Powys restaurant prosecuted for falsely describing food
10th November 2017
Falsely describing food at a restaurant has cost a food business partner over £7,000 after they were prosecuted by Powys County Council.
Linda Dewan, a partner in Glasbury-on-Wye's Foyles, was convicted at Llandrindod Wells Magistrates Court on Wednesday, November 9. She was prosecuted for falsely describing the food it offered on its menus, its website and on social media. The prosecution was led by the council's Trading Standards Service.
The court heard that trading standards had acted on a complaint it received from Natural Resources Wales (NRW) in April 2016 about concerns they had with menus displays by Foyles, particularly the descriptions 'Wye Salmon' and 'Wye Trout'. NWR passed their concerns to trading standards for investigation.
The court was told that salmon from the River Wye could not even be sold legally and that when trading standards officers visited Foyles they found the salmon and trout products were from other sources, namely farm outlets.

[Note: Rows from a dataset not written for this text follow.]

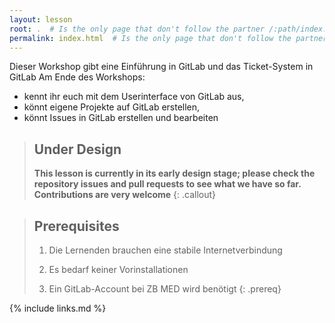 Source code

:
 ```yaml
---
layout: lesson
root: .  # Is the only page that don't follow the partner /:path/index.html
permalink: index.html  # Is the only page that don't follow the partner /:path/index.html
---
```

Dieser Workshop gibt eine Einführung in GitLab und das Ticket-System in GitLab
Am Ende des Workshops:
- kennt ihr euch mit dem Userinterface von GitLab aus,
- könnt eigene Projekte auf GitLab erstellen,
- könnt Issues in GitLab erstellen und bearbeiten

> ## Under Design
>
> **This lesson is currently in its early design stage;
> please check the repository issues and pull requests
> to see what we have so far.
> Contributions are very welcome**
{: .callout}

> ## Prerequisites
>
> 1. Die Lernenden brauchen eine stabile Internetverbindung
>
> 2. Es bedarf keiner Vorinstallationen
>
> 3. Ein GitLab-Account bei ZB MED wird benötigt
{: .prereq}

{% include links.md %}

What then followed was an 18-month investigation into the business which showed other false descriptions used by the business on their menus, websites and social media. Numerous partners and chefs/managers had to be interviewed by trading standards as part of the investigation, the court heard.
Dewan pleaded guilty to four charges under the Food Safety Act and one charge under the Consumer Protection from Unfair Trading Regulations 2008 for falsely describing food at the restaurant.

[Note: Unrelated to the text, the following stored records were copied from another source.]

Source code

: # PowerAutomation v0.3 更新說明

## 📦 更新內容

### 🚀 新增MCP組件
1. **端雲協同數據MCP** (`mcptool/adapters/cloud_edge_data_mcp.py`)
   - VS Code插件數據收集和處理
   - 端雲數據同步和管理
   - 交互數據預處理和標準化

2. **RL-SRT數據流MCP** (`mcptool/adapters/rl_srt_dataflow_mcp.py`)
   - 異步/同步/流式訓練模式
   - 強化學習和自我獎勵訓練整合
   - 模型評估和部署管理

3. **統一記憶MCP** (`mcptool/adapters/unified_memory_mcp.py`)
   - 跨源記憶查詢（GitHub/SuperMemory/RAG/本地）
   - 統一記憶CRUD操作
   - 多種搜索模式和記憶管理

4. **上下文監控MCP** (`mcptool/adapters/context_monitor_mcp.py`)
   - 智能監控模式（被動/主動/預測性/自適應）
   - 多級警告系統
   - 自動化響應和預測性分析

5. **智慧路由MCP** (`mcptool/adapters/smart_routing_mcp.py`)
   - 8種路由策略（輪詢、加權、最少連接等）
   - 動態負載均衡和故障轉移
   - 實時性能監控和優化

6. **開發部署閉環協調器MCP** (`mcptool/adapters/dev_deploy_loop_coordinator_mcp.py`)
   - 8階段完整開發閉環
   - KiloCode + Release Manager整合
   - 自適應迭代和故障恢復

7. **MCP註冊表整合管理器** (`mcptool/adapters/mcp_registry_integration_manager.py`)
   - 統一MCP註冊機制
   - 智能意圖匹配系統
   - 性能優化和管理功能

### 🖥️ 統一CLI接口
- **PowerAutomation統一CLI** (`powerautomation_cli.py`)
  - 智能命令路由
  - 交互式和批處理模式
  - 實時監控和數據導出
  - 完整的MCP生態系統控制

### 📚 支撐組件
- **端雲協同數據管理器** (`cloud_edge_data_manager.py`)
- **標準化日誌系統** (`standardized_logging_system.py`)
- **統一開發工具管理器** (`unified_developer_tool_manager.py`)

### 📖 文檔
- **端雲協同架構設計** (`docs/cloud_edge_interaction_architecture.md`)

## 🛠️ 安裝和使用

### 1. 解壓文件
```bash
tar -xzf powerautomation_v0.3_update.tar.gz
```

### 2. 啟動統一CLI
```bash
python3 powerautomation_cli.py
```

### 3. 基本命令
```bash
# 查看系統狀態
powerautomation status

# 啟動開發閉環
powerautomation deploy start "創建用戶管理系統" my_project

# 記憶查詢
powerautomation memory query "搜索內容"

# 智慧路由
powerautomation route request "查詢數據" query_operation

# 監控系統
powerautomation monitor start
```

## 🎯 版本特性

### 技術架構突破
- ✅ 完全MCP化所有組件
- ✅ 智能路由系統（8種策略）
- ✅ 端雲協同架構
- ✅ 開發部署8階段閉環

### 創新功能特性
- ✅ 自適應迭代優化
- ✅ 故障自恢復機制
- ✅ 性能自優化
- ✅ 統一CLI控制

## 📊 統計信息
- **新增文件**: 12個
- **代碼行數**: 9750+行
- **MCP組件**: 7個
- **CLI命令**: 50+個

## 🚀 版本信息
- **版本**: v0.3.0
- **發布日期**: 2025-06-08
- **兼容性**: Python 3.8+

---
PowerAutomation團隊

The court sentenced Dewan, fining her £500 for each of the Food Safety Act charges and no separate penalty for the Consumer Protection charge. The court stated that they had given credit to the early plea entered by Dewan and reduced the fine from £750 to £500 for the Food Safety Act charges.
The court also imposed a £50 victim surcharge and ordered her to pay full prosecution costs of £5,380, bringing the fine and total costs to £7,430.

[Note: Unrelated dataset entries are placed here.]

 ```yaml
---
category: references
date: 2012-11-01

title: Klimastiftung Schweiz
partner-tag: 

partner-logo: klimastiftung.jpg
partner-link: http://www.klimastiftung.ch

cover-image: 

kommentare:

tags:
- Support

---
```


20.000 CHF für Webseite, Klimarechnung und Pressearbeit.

Cllr Jonathan Wilkinson, Cabinet Member for Trading Standards, said: "We must protect the public from false descriptions and support businesses that comply. Our trading standards team will act on intelligence to investigate businesses and, when in the public interest, pursue matters at court.
"The provenance of the food we eat is increasingly important to consumers; it's vital that if food is described as being locally sourced, consumers can purchase this with complete confidence."
Clive Jones, the council's Professional Lead for Trading Standards, Community Safety and Emergency Planning, said: "I commend our officers for the way they have conducted themselves over this complex investigation. Businesses have to get their descriptions correct and must not mislead consumers by false descriptions, otherwise they could end up being in breach of important fair trading and food safety regulations."